Subscription creep is a growing phenomenon impacting subscribers across the globe. It is up to ethical and forward-looking subscription businesses to arrest this trend before it gets out of hand.
Subscription creep is a relatively new term in the lexicon of the subscription industry. That’s because subscriptions becoming ubiquitous is a fairly recent phenomenon. Right from entertainment to fashion, and from gaming to even cars – there is now a subscription service out there for everyone.
And that’s what makes it a double-edged sword. While subscription services make life extremely easy for customers through auto-renewals and a superior customer experience compared with traditional businesses, customers can sometimes end up stretching their budgets to fuel their subscriptions without even realising it. It is only when they scan their credit card statements that the bill shock really hits them!

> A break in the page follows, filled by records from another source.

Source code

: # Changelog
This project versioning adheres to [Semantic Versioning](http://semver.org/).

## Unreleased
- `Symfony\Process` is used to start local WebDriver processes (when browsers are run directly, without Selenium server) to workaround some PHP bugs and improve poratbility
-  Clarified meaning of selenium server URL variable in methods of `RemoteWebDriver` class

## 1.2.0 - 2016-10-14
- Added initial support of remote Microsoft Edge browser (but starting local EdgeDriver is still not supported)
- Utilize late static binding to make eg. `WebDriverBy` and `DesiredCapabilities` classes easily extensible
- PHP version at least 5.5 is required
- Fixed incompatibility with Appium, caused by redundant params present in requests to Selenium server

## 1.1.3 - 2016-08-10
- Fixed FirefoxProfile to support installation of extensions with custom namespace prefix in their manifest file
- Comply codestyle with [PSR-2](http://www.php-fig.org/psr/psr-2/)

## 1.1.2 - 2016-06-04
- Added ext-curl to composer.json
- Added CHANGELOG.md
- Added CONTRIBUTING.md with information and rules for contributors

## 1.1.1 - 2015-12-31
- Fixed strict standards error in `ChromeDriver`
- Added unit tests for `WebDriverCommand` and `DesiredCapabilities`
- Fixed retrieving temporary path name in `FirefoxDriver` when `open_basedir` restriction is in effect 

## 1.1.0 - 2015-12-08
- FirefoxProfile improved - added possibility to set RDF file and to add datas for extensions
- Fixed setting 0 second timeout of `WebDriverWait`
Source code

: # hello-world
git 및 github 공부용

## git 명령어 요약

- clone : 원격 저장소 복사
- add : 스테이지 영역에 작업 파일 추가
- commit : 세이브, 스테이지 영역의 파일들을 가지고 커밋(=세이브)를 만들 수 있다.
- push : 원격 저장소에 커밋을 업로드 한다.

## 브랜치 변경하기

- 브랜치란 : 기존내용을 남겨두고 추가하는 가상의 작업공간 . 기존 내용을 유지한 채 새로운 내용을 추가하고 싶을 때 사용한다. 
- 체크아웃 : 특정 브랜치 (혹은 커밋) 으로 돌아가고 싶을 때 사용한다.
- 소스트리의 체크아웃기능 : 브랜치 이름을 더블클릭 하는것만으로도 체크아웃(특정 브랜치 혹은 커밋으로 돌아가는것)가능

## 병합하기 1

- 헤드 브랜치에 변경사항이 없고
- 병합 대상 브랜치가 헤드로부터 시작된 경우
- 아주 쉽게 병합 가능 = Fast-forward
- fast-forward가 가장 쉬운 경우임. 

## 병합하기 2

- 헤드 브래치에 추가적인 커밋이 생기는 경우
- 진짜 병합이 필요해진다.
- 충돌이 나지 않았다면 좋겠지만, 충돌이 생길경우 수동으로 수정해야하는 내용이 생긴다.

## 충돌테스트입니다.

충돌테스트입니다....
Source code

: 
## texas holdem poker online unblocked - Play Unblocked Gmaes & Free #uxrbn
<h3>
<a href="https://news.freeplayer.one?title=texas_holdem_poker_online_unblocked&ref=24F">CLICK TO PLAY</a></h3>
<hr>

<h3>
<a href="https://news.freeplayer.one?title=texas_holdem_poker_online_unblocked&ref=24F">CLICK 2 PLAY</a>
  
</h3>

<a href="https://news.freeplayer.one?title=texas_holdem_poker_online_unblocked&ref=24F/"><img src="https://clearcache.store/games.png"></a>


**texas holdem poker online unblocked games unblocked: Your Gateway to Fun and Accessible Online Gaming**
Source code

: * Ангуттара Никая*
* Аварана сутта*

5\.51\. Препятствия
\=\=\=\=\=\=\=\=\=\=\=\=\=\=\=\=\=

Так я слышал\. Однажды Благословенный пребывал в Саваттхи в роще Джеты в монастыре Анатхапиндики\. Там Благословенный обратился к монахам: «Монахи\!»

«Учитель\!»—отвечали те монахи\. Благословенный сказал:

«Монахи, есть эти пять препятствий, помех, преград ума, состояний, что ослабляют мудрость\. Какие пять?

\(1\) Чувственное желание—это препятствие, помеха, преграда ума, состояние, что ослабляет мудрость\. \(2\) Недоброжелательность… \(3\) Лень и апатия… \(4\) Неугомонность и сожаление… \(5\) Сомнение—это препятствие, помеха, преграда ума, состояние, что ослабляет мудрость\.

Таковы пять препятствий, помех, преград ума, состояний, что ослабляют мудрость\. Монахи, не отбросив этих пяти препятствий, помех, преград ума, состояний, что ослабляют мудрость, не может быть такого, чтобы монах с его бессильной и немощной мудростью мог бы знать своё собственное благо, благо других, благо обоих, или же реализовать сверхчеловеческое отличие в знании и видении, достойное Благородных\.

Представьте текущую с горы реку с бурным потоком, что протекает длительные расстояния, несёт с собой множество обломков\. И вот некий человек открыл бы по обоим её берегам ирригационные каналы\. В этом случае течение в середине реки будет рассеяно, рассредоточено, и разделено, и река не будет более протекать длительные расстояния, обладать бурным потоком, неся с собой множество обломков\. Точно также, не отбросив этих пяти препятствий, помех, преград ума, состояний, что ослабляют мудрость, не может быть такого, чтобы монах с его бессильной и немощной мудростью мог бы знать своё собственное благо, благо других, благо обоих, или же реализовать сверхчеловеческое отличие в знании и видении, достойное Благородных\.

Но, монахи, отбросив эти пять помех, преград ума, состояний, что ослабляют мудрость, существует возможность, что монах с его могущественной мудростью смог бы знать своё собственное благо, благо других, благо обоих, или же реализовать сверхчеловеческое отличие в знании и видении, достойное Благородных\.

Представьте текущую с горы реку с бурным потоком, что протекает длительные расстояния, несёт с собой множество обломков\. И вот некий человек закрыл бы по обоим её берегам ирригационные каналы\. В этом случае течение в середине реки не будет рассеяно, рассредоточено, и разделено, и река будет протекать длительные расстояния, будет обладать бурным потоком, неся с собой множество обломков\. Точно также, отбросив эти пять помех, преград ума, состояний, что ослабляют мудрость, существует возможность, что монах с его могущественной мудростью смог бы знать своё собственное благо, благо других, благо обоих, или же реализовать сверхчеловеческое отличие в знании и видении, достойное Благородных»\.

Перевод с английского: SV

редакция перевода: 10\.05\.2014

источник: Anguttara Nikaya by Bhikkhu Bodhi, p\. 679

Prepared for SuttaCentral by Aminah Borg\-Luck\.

What is subscription creep?
Subscription creep refers to those recurring monthly fees for unused subscription services that can add up over time. These recurring charges may not seem much to begin with but modest increments every month lead to a lot of wasted subscription dollars. For instance, $30 may appear to be a small amount but just three similarly priced subscriptions can total more than $1,000 per year. Little wonder that most money management websites now have dedicated sections for customers to help them stem this phenomenon
Inertia is often a leading cause of subscription creep. Customers are not wired to actively manage their subscriptions which results in wasted expenditure towards these services (I have been guilty of this too!). Many people hold on to 2-3 entertainment subscriptions even when they do not do justice to each of them.
In fact, a report
last year highlighted the fact that American consumers vastly underestimate the amount they spend on subscription services. When people made an educated guess about their subscription spending, they arrived at an average of $111 per month. It turns out that they were actually spending more than double the amount, $237, on subscription services.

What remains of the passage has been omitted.